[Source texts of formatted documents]
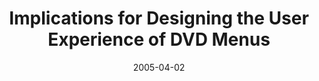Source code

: ---
abstract: ''
authors:
- Thomas Költringer
- Martin Tomitsch
- Karin Kappel
- Daniel Kalbeck
- Thomas Grechenig
date: '2005-04-02'
featured: false
links:
- name: Publik
  url: https://publik.tuwien.ac.at/showentry.php?ID=139691&lang=2
publication_types:
- '1'
publishDate: '2005-04-02'
title: Implications for Designing the User Experience of DVD Menus
url_pdf: ''
---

* Exercise description *
The records above should be returned exactly, with only their pictures held back.

* Answer space *
Source code

: ---
abstract: ''
authors:
- Thomas Költringer
- Martin Tomitsch
- Karin Kappel
- Daniel Kalbeck
- Thomas Grechenig
date: '2005-04-02'
featured: false
links:
- name: Publik
  url: https://publik.tuwien.ac.at/showentry.php?ID=139691&lang=2
publication_types:
- '1'
publishDate: '2005-04-02'
title: Implications for Designing the User Experience of DVD Menus
url_pdf: ''
---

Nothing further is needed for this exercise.